El autor de “Una excursión a los indios ranqueles” hizo de su existencia una auténtica novela. Militar, político, “dandy”, duelista, viajero, no hubo terreno que dejara de frecuentar.
Hace veinte días, se cumplió un siglo de la muerte de Lucio V. Mansilla, que ocurrió en París el 8 de octubre de 1913. Salvo la breve pero ajustada nota de Miguel Ángel de Marco en “La Nación”, no recuerdo haber leído que alguien evoque a ese personaje único que fue el autor de “Una excursión a los indios ranqueles”. Esto además del tradicional silencio del Estado, en los aniversarios de la inmensa mayoría de los servidores públicos.
Miguel Ángel Cárcano lo vio de niño en el hotel Mirabeau, de la capital francesa. Mansilla tenía entonces más de setenta años, pero mantenía erguida y esbelta su alta estatura. Llevaba la galera inclinada sobre la oreja izquierda.
Atuendo extravagante
“Usaba un cuello como el de los sacerdotes, prendido detrás, ajustado por una estrecha barra de oro, y la corbata plastrón de raso negro iluminada por una turquesa rodeada de diamantes. Vestía levita con solapas de seda, pantalón con pequeños cuadros blancos y negros, el chaleco de terciopelo color borra de vino, cruzado por una gruesa cadena de oro con sonoros dijes colgantes”. Lo cubría un “cavour” negro con “flotante sobrecapa”

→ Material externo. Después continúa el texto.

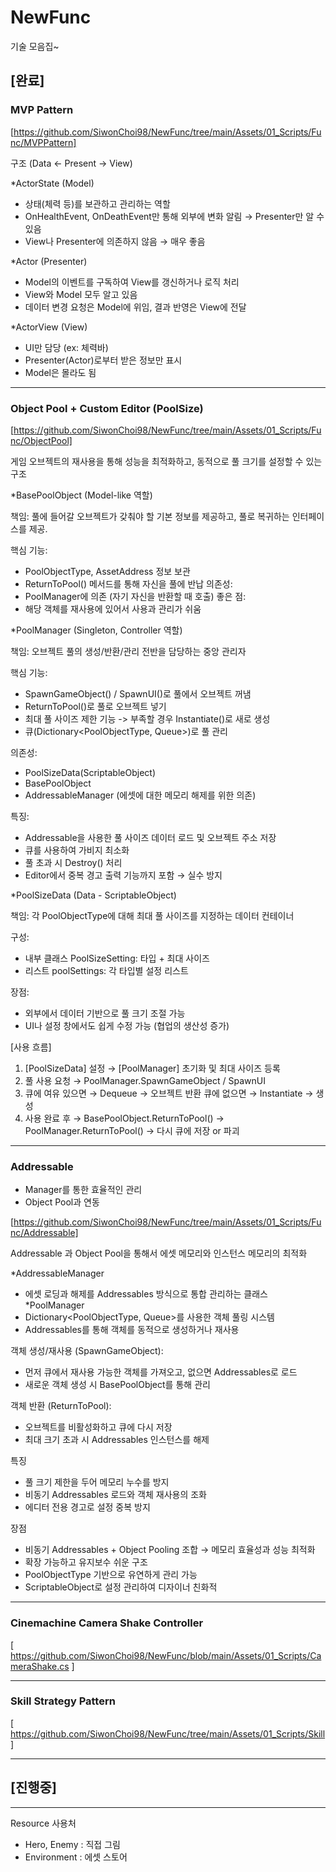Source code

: # NewFunc

기술 모음집~

## [완료]

### MVP Pattern
  
[https://github.com/SiwonChoi98/NewFunc/tree/main/Assets/01_Scripts/Func/MVPPattern]

구조 (Data <- Present -> View)
  
*ActorState (Model)
- 상태(체력 등)를 보관하고 관리하는 역할
- OnHealthEvent, OnDeathEvent만 통해 외부에 변화 알림 → Presenter만 알 수 있음
- View나 Presenter에 의존하지 않음 → 매우 좋음
      
*Actor (Presenter)
- Model의 이벤트를 구독하여 View를 갱신하거나 로직 처리
- View와 Model 모두 알고 있음
- 데이터 변경 요청은 Model에 위임, 결과 반영은 View에 전달
          
*ActorView (View)
- UI만 담당 (ex: 체력바)
- Presenter(Actor)로부터 받은 정보만 표시
- Model은 몰라도 됨

------------------------------------------------------------------------------------

### Object Pool + Custom Editor (PoolSize)

[https://github.com/SiwonChoi98/NewFunc/tree/main/Assets/01_Scripts/Func/ObjectPool]

게임 오브젝트의 재사용을 통해 성능을 최적화하고, 동적으로 풀 크기를 설정할 수 있는 구조

*BasePoolObject (Model-like 역할)

책임: 풀에 들어갈 오브젝트가 갖춰야 할 기본 정보를 제공하고, 풀로 복귀하는 인터페이스를 제공.

핵심 기능:
- PoolObjectType, AssetAddress 정보 보관
- ReturnToPool() 메서드를 통해 자신을 풀에 반납
의존성: 
- PoolManager에 의존 (자기 자신을 반환할 때 호출)
좋은 점:
- 해당 객체를 재사용에 있어서 사용과 관리가 쉬움

*PoolManager (Singleton, Controller 역할)

책임: 오브젝트 풀의 생성/반환/관리 전반을 담당하는 중앙 관리자

핵심 기능:
- SpawnGameObject() / SpawnUI()로 풀에서 오브젝트 꺼냄
- ReturnToPool()로 풀로 오브젝트 넣기
- 최대 풀 사이즈 제한 기능 -> 부족할 경우 Instantiate()로 새로 생성
- 큐(Dictionary<PoolObjectType, Queue<BasePoolObject>>)로 풀 관리

의존성:
- PoolSizeData(ScriptableObject)
- BasePoolObject
- AddressableManager (에셋에 대한 메모리 해제를 위한 의존)

특징:
- Addressable을 사용한 풀 사이즈 데이터 로드 및 오브젝트 주소 저장
- 큐를 사용하여 가비지 최소화
- 풀 초과 시 Destroy() 처리
- Editor에서 중복 경고 출력 기능까지 포함 → 실수 방지

*PoolSizeData (Data - ScriptableObject)

책임: 
각 PoolObjectType에 대해 최대 풀 사이즈를 지정하는 데이터 컨테이너

구성: 
- 내부 클래스 PoolSizeSetting: 타입 + 최대 사이즈
- 리스트 poolSettings: 각 타입별 설정 리스트

장점:
- 외부에서 데이터 기반으로 풀 크기 조절 가능
- UI나 설정 창에서도 쉽게 수정 가능 (협업의 생산성 증가)

[사용 흐름]
1. [PoolSizeData] 설정 → [PoolManager] 초기화 및 최대 사이즈 등록
2. 풀 사용 요청 → PoolManager.SpawnGameObject / SpawnUI
3. 큐에 여유 있으면 → Dequeue → 오브젝트 반환 큐에 없으면 → Instantiate → 생성
4. 사용 완료 후 → BasePoolObject.ReturnToPool() -> PoolManager.ReturnToPool() → 다시 큐에 저장 or 파괴

------------------------------------------------------------------------------------

### Addressable
  - Manager를 통한 효율적인 관리
  - Object Pool과 연동

 [https://github.com/SiwonChoi98/NewFunc/tree/main/Assets/01_Scripts/Func/Addressable]

 Addressable 과 Object Pool을 통해서 에셋 메모리와 인스턴스 메모리의 최적화

*AddressableManager
 - 에셋 로딩과 해제를 Addressables 방식으로 통합 관리하는 클래스
*PoolManager
- Dictionary<PoolObjectType, Queue<BasePoolObject>>를 사용한 객체 풀링 시스템
- Addressables를 통해 객체를 동적으로 생성하거나 재사용

객체 생성/재사용 (SpawnGameObject):
- 먼저 큐에서 재사용 가능한 객체를 가져오고, 없으면 Addressables로 로드
- 새로운 객체 생성 시 BasePoolObject를 통해 관리

객체 반환 (ReturnToPool):
- 오브젝트를 비활성화하고 큐에 다시 저장
- 최대 크기 초과 시 Addressables 인스턴스를 해제

특징 
- 풀 크기 제한을 두어 메모리 누수를 방지
- 비동기 Addressables 로드와 객체 재사용의 조화
- 에디터 전용 경고로 설정 중복 방지

장점
- 비동기 Addressables + Object Pooling 조합 → 메모리 효율성과 성능 최적화
- 확장 가능하고 유지보수 쉬운 구조
- PoolObjectType 기반으로 유연하게 관리 가능
- ScriptableObject로 설정 관리하여 디자이너 친화적
------------------------------------------------------------------------------------
### Cinemachine Camera Shake Controller

[ https://github.com/SiwonChoi98/NewFunc/blob/main/Assets/01_Scripts/CameraShake.cs ]

------------------------------------------------------------------------------------
### Skill Strategy Pattern

[ https://github.com/SiwonChoi98/NewFunc/tree/main/Assets/01_Scripts/Skill ]

------------------------------------------------------------------------------------

## [진행중]

------------------------------------------------------------------------------------

Resource 사용처
- Hero, Enemy : 직접 그림
- Environment : 에셋 스토어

Las manos de Mansilla eran “pulcras, de afilados dedos, cargados de anillos con zafiros y brillantes”. Llevaba una pulsera de oro y aferraba un bastón de malaca con iniciales cinceladas en el puño. El niño quedaba admirado viendo la manera con que tomaba un monóculo con aro de carey y lo “colocaba con naturalidad en su ojo inquisidor, bajo las cejas hirsutas y levantiscas”.
Nunca pudo olvidar Cárcano el gesto de este personaje que, “apoyando su mano izquierda en la cadera, avanzaba lentamente, inclinándose como un cortesano, para besar la mano de mi madre y murmurar una frase amable”.
Atracón de arroz con leche
Lucio Victorio Mansilla nació en Buenos Aires en 1831, hijo del general Lucio Norberto Mansilla y de Agustina Ortiz de Rosas, hermana del famoso dictador porteño. Fue revoltoso desde chico. Tenía 17 años cuando se enamoró de Pepita, una joven modista francesa. Resolvió huir con ella a Montevideo, para casarse, plan que la Policía pudo desbaratar.
Tras encerrarlo un tiempo, los padres lo mandaron a “hacerse hombre” en los campos de la familia. No se aficionó a los trajines rurales. Optaron entonces por hacerlo viajar. Anduvo por ciudades de Europa, por Turquía, por Egipto. Al volver, llamó la atención en las calles porteñas por la extravagancia de sus atuendos. Marcaba así el estilo que practicaría toda su vida desde entonces.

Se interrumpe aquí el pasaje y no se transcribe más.